Quatrième trafic le plus important au monde, le braconnage devient de plus en plus hors de contrôle : des rumeurs sont même lancées pour attribuer des vertus magiques aux animaux. Explications avec Jacques Bonnemains, de l’association Robin des Bois.

Afrique du Sud , 26 mai 2015. Hope, un rhinocéros femelle de 4 ans qui a survécu à un braconnage horrible.

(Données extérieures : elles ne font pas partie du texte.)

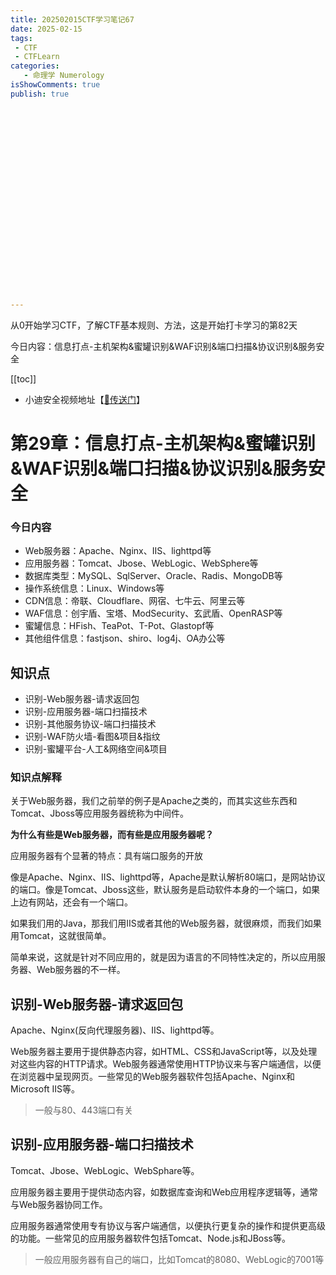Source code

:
 ```yaml
---
title: 202502015CTF学习笔记67
date: 2025-02-15
tags:
 - CTF
 - CTFLearn
categories:
   - 命理学 Numerology
isShowComments: true
publish: true























---
```


<Boxx/>

从0开始学习CTF，了解CTF基本规则、方法，这是开始打卡学习的第82天

今日内容：信息打点-主机架构&蜜罐识别&WAF识别&端口扫描&协议识别&服务安全

[[toc]]

- 小迪安全视频地址【[🔗传送门]([https://www.bilibili.com/video/BV123yAYMEwb/)】

<!-- more -->

# 第29章：信息打点-主机架构&蜜罐识别&WAF识别&端口扫描&协议识别&服务安全



### 今日内容

- Web服务器：Apache、Nginx、IIS、lighttpd等
- 应用服务器：Tomcat、Jbose、WebLogic、WebSphere等
- 数据库类型：MySQL、SqlServer、Oracle、Radis、MongoDB等
- 操作系统信息：Linux、Windows等
- CDN信息：帝联、Cloudflare、网宿、七牛云、阿里云等
- WAF信息：创宇盾、宝塔、ModSecurity、玄武盾、OpenRASP等
- 蜜罐信息：HFish、TeaPot、T-Pot、Glastopf等
- 其他组件信息：fastjson、shiro、log4j、OA办公等



## 知识点

- 识别-Web服务器-请求返回包
- 识别-应用服务器-端口扫描技术
- 识别-其他服务协议-端口扫描技术
- 识别-WAF防火墙-看图&项目&指纹
- 识别-蜜罐平台-人工&网络空间&项目



### 知识点解释

关于Web服务器，我们之前举的例子是Apache之类的，而其实这些东西和Tomcat、Jboss等应用服务器统称为中间件。

**为什么有些是Web服务器，而有些是应用服务器呢？**

应用服务器有个显著的特点：具有端口服务的开放

像是Apache、Nginx、IIS、lighttpd等，Apache是默认解析80端口，是网站协议的端口。像是Tomcat、Jboss这些，默认服务是启动软件本身的一个端口，如果上边有网站，还会有一个端口。

如果我们用的Java，那我们用IIS或者其他的Web服务器，就很麻烦，而我们如果用Tomcat，这就很简单。

简单来说，这就是针对不同应用的，就是因为语言的不同特性决定的，所以应用服务器、Web服务器的不一样。



## 识别-Web服务器-请求返回包

Apache、Nginx(反向代理服务器)、IIS、lighttpd等。

Web服务器主要用于提供静态内容，如HTML、CSS和JavaScript等，以及处理对这些内容的HTTP请求。Web服务器通常使用HTTP协议来与客户端通信，以便在浏览器中呈现网页。一些常见的Web服务器软件包括Apache、Nginx和Microsoft IIS等。

> 一般与80、443端口有关



## 识别-应用服务器-端口扫描技术	

Tomcat、Jbose、WebLogic、WebSphare等。

应用服务器主要用于提供动态内容，如数据库查询和Web应用程序逻辑等，通常与Web服务器协同工作。

应用服务器通常使用专有协议与客户端通信，以便执行更复杂的操作和提供更高级的功能。一些常见的应用服务器软件包括Tomcat、Node.js和JBoss等。

> 一般应用服务器有自己的端口，比如Tomcat的8080、WebLogic的7001等


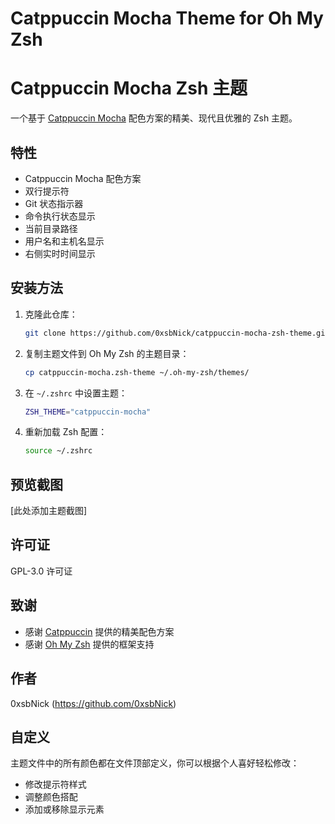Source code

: # Catppuccin Mocha Theme for Oh My Zsh

# Catppuccin Mocha Zsh 主题

一个基于 [Catppuccin Mocha](https://github.com/catppuccin/catppuccin) 配色方案的精美、现代且优雅的 Zsh 主题。

## 特性

- Catppuccin Mocha 配色方案
- 双行提示符
- Git 状态指示器
- 命令执行状态显示
- 当前目录路径
- 用户名和主机名显示
- 右侧实时时间显示

## 安装方法

1. 克隆此仓库：
   ```bash
   git clone https://github.com/0xsbNick/catppuccin-mocha-zsh-theme.git
   ```

2. 复制主题文件到 Oh My Zsh 的主题目录：
   ```bash
   cp catppuccin-mocha.zsh-theme ~/.oh-my-zsh/themes/
   ```

3. 在 `~/.zshrc` 中设置主题：
   ```bash
   ZSH_THEME="catppuccin-mocha"
   ```

4. 重新加载 Zsh 配置：
   ```bash
   source ~/.zshrc
   ```

## 预览截图

[此处添加主题截图]

## 许可证

GPL-3.0 许可证

## 致谢

- 感谢 [Catppuccin](https://github.com/catppuccin/catppuccin) 提供的精美配色方案
- 感谢 [Oh My Zsh](https://ohmyz.sh/) 提供的框架支持

## 作者

0xsbNick (https://github.com/0xsbNick)



## 自定义

主题文件中的所有颜色都在文件顶部定义，你可以根据个人喜好轻松修改：

- 修改提示符样式
- 调整颜色搭配
- 添加或移除显示元素
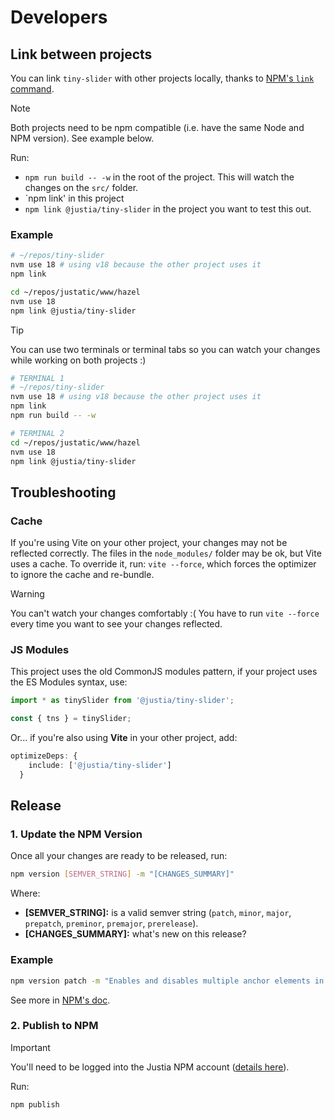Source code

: # Developers

## Link between projects

You can link `tiny-slider` with other projects locally, thanks to [NPM's `link` command](https://docs.npmjs.com/cli/v11/commands/npm-link).

> [!NOTE]  
> Both projects need to be npm compatible (i.e. have the same Node and NPM version).
> See example below.

Run:
- `npm run build -- -w` in the root of the project. This will watch the changes on the `src/` folder.
- `npm link' in this project
- `npm link @justia/tiny-slider` in the project you want to test this out.

### Example

```bash
# ~/repos/tiny-slider
nvm use 18 # using v18 because the other project uses it
npm link

cd ~/repos/justatic/www/hazel
nvm use 18 
npm link @justia/tiny-slider
```


> [!TIP]  
> You can use two terminals or terminal tabs so you can watch your changes while working on both projects :)
 
```bash
# TERMINAL 1
# ~/repos/tiny-slider
nvm use 18 # using v18 because the other project uses it
npm link
npm run build -- -w
```

```bash
# TERMINAL 2
cd ~/repos/justatic/www/hazel
nvm use 18 
npm link @justia/tiny-slider
```

## Troubleshooting

### Cache

If you're using Vite on your other project, your changes may not be reflected correctly.
The files in the `node_modules/` folder may be ok, but Vite uses a cache. To override it, run:
`vite --force`, which forces the optimizer to ignore the cache and re-bundle.

> [!WARNING]  
> You can't watch your changes comfortably :( You have to run `vite --force` every time you want to see your changes reflected. 

### JS Modules

This project uses the old CommonJS modules pattern, if your project uses the ES Modules syntax, use:

```ts
import * as tinySlider from '@justia/tiny-slider';

const { tns } = tinySlider;
```

Or... if you're also using **Vite** in your other project, add:

```ts
optimizeDeps: {
    include: ['@justia/tiny-slider']
  }
```

## Release

### 1. Update the NPM Version

Once all your changes are ready to be released, run:

```bash
npm version [SEMVER_STRING] -m "[CHANGES_SUMMARY]"
```

Where:

- **[SEMVER_STRING]:** is a valid semver string (`patch`, `minor`, `major`, `prepatch`, `preminor`, `premajor`, `prerelease`).
- **[CHANGES_SUMMARY]:** what's new on this release?

### Example

```bash
npm version patch -m "Enables and disables multiple anchor elements in slides."
```

See more in [NPM's doc](https://docs.npmjs.com/cli/v8/commands/npm-version#description).

### 2. Publish to NPM

> [!IMPORTANT]
> You'll need to be logged into the Justia NPM account ([details here](https://github.com/justia/front-end-projects?tab=readme-ov-file#login-)).

Run:

```bash
npm publish
```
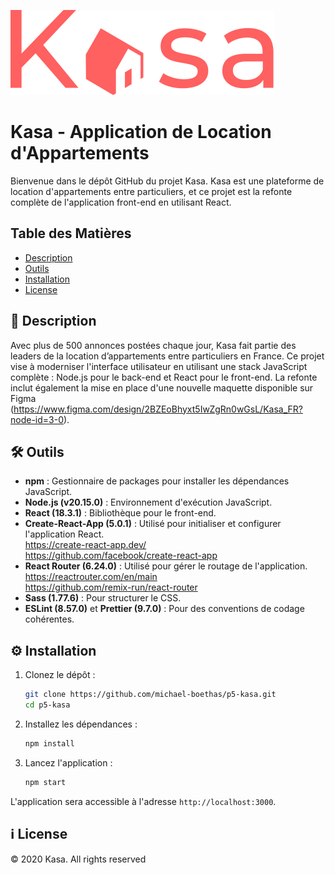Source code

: ![Kasa Logo](./src/assets/logo.svg)

# Kasa - Application de Location d'Appartements

Bienvenue dans le dépôt GitHub du projet Kasa. Kasa est une plateforme de location d'appartements entre particuliers, et ce projet est la refonte complète de l'application front-end en utilisant React.

## Table des Matières
- [Description](#-Description)
- [Outils](#-Outils)
- [Installation](#-Installation)
- [License](#-License)

## 📄 Description

Avec plus de 500 annonces postées chaque jour, Kasa fait partie des leaders de la location d’appartements entre particuliers en France. Ce projet vise à moderniser l'interface utilisateur en utilisant une stack JavaScript complète : Node.js pour le back-end et React pour le front-end. La refonte inclut également la mise en place d'une nouvelle maquette disponible sur Figma (https://www.figma.com/design/2BZEoBhyxt5IwZgRn0wGsL/Kasa_FR?node-id=3-0).

## 🛠 Outils

- **npm** : Gestionnaire de packages pour installer les dépendances JavaScript.
- **Node.js (v20.15.0)** : Environnement d'exécution JavaScript.
- **React (18.3.1)** : Bibliothèque pour le front-end.
- **Create-React-App (5.0.1)** : Utilisé pour initialiser et configurer l'application React. <br>
    https://create-react-app.dev/ <br>
    https://github.com/facebook/create-react-app <br>
- **React Router (6.24.0)** : Utilisé pour gérer le routage de l'application. <br>
    https://reactrouter.com/en/main <br>
    https://github.com/remix-run/react-router <br>
- **Sass (1.77.6)** : Pour structurer le CSS.
- **ESLint (8.57.0)** et **Prettier (9.7.0)** : Pour des conventions de codage cohérentes.

## ⚙️ Installation

1. Clonez le dépôt :
    ```bash
    git clone https://github.com/michael-boethas/p5-kasa.git
    cd p5-kasa
    ```

2. Installez les dépendances :
    ```bash
    npm install
    ```

3. Lancez l'application :
    ```bash
    npm start
    ```

L'application sera accessible à l'adresse `http://localhost:3000`.

## ℹ️ License

© 2020 Kasa. All rights reserved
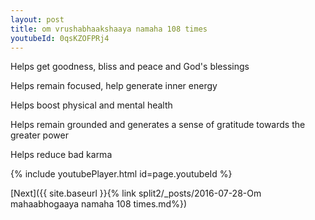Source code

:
 ```yaml
---
layout: post
title: om vrushabhaakshaaya namaha 108 times
youtubeId: 0qsKZOFPRj4
---
```

 
 
Helps get goodness, bliss and peace and God's blessings
 
Helps remain focused, help generate inner energy 
 
Helps boost physical and mental health 
 
Helps remain grounded and generates a sense of gratitude towards the greater power 
 
Helps reduce bad karma
 
 
 
 


{% include youtubePlayer.html id=page.youtubeId %}
 
[Next]({{ site.baseurl }}{% link  split2/_posts/2016-07-28-Om mahaabhogaaya namaha 108 times.md%})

Afrique du Sud , 26 mai 2015. Hope, un rhinocéros femelle de 4 ans qui a survécu à un braconnage horrible. © ADRIAN STEIRN/EPA/MAXPPP

« Depuis 4 ou 5 ans, le braconnage est devenu hors de contrôle », alerte Jacques Bonnemains , président de l’association Robin des Bois, spécialisée dans la protection de l’Homme et de l’environnement. Il se manifeste en Afrique, en Inde, en Asie du sud-est mais également en Europe avec une prise récente de chardonnerets à Pau ou encore le trafic de peau de loup. « Lebraconnage est un acte de violence envers un animal qui est protégé par une loi nationale ou une convention internationale, et dont les vestiges, après la mort, sont expédiés dans un pays étranger pour être vendus à un prix intéressant », explique Jacques Bonnemains. Il serait le quatrième trafic le plus important au monde , après le trafic de drogue, la contrefaçon et la traite d’êtres humains. Il génère chaque année un bénéfice net de plus de 10 milliards de dollars, selon WWF.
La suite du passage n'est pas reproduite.